* _Data extracts_:
□ □ □
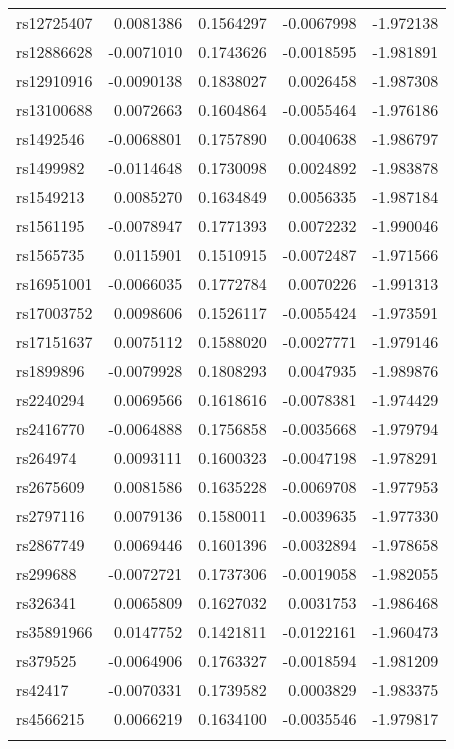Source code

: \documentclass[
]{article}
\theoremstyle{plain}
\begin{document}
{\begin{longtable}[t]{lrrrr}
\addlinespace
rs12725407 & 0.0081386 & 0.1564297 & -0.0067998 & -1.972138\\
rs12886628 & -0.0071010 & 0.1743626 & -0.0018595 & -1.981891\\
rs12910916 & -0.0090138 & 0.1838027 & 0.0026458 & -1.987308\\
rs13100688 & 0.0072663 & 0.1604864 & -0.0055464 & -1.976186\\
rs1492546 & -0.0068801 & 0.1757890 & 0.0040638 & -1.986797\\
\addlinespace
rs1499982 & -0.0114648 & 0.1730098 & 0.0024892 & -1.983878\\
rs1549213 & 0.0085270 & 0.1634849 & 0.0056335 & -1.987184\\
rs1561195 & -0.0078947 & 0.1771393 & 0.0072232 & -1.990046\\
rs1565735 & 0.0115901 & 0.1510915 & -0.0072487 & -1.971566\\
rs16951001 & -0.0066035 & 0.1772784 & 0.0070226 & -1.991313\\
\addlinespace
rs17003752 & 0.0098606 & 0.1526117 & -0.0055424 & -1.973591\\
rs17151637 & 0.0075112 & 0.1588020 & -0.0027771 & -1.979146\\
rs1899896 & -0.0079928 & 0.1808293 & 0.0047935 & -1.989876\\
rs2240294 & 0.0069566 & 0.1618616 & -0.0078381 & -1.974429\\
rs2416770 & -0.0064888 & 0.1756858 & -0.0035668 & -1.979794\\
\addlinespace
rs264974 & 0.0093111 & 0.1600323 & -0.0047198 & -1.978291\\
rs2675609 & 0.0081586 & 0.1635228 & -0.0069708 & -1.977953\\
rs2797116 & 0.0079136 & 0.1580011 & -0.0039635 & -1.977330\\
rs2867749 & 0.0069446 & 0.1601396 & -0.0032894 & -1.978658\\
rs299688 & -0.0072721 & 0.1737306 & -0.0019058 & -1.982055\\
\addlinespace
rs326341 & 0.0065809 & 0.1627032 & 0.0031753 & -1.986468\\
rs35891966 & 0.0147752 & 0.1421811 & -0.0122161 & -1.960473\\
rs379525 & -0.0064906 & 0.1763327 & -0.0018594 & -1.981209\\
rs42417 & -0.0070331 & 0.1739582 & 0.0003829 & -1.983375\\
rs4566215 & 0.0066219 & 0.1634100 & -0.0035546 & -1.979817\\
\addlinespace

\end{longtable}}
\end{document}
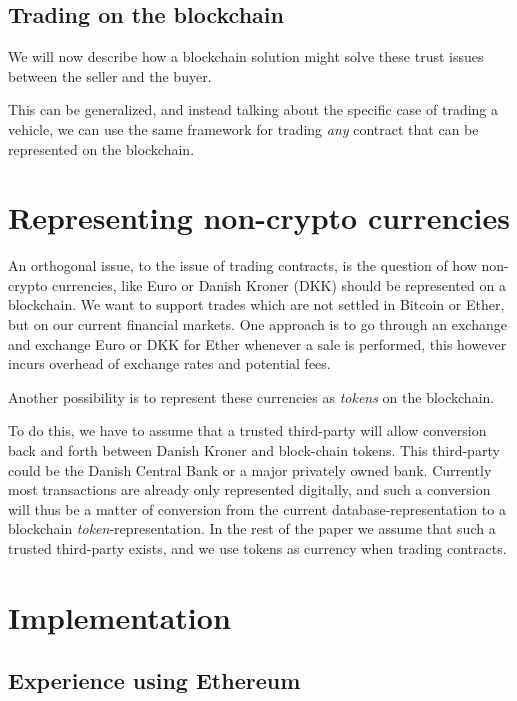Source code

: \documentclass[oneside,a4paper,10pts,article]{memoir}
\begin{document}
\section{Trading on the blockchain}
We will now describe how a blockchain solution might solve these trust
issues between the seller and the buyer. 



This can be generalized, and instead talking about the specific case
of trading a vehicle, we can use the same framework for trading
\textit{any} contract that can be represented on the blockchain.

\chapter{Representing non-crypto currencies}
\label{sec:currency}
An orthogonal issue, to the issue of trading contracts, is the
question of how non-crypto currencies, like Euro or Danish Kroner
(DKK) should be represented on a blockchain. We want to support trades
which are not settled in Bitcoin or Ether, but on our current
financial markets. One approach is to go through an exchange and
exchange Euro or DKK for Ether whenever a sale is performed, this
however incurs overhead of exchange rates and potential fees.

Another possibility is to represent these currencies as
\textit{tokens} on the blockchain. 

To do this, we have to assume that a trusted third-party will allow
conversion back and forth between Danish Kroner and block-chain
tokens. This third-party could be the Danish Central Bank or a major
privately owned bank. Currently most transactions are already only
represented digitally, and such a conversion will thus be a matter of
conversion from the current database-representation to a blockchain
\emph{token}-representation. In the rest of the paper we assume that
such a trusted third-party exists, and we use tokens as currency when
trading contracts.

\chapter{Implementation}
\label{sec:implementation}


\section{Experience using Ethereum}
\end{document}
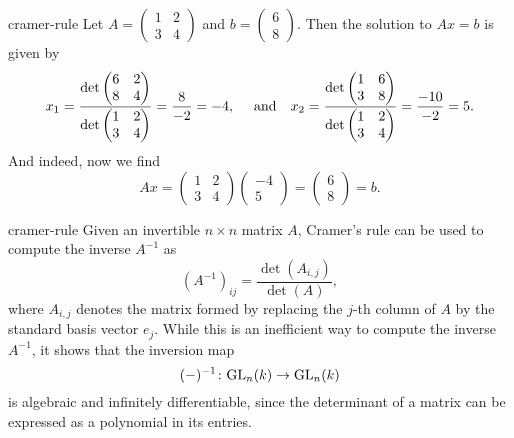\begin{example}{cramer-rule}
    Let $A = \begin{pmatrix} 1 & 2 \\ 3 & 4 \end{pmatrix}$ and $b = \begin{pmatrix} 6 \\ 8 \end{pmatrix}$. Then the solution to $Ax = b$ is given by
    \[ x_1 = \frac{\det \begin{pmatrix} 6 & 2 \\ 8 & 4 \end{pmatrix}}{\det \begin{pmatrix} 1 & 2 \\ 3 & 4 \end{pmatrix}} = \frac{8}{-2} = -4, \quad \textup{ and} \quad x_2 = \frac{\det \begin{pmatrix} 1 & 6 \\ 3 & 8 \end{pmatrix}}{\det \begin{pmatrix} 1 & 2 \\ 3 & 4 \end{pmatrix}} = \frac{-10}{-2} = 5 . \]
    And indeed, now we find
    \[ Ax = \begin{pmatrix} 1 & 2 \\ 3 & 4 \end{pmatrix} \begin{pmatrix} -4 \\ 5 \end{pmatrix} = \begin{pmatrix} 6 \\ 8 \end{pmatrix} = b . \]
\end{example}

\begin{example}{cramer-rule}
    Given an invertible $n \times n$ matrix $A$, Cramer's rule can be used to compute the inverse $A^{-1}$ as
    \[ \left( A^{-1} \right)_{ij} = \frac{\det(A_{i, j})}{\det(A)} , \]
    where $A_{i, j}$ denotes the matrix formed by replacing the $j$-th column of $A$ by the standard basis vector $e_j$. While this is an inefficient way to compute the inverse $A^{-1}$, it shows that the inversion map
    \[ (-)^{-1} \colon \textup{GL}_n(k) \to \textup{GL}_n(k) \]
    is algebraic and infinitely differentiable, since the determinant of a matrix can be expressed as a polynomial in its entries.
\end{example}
□ □ □
* _What is required_:
Pictures excluded, repeat exactly the lines from the top of the material through the line with "rs2867749 & 0.0069446", including both of those lines.

* _Exercise output_:
Source code

: \documentclass[
]{article}
\theoremstyle{plain}
\begin{document}
{\begin{longtable}[t]{lrrrr}
\addlinespace
rs12725407 & 0.0081386 & 0.1564297 & -0.0067998 & -1.972138\\
rs12886628 & -0.0071010 & 0.1743626 & -0.0018595 & -1.981891\\
rs12910916 & -0.0090138 & 0.1838027 & 0.0026458 & -1.987308\\
rs13100688 & 0.0072663 & 0.1604864 & -0.0055464 & -1.976186\\
rs1492546 & -0.0068801 & 0.1757890 & 0.0040638 & -1.986797\\
\addlinespace
rs1499982 & -0.0114648 & 0.1730098 & 0.0024892 & -1.983878\\
rs1549213 & 0.0085270 & 0.1634849 & 0.0056335 & -1.987184\\
rs1561195 & -0.0078947 & 0.1771393 & 0.0072232 & -1.990046\\
rs1565735 & 0.0115901 & 0.1510915 & -0.0072487 & -1.971566\\
rs16951001 & -0.0066035 & 0.1772784 & 0.0070226 & -1.991313\\
\addlinespace
rs17003752 & 0.0098606 & 0.1526117 & -0.0055424 & -1.973591\\
rs17151637 & 0.0075112 & 0.1588020 & -0.0027771 & -1.979146\\
rs1899896 & -0.0079928 & 0.1808293 & 0.0047935 & -1.989876\\
rs2240294 & 0.0069566 & 0.1618616 & -0.0078381 & -1.974429\\
rs2416770 & -0.0064888 & 0.1756858 & -0.0035668 & -1.979794\\
\addlinespace
rs264974 & 0.0093111 & 0.1600323 & -0.0047198 & -1.978291\\
rs2675609 & 0.0081586 & 0.1635228 & -0.0069708 & -1.977953\\
rs2797116 & 0.0079136 & 0.1580011 & -0.0039635 & -1.977330\\
rs2867749 & 0.0069446 & 0.1601396 & -0.0032894 & -1.978658\\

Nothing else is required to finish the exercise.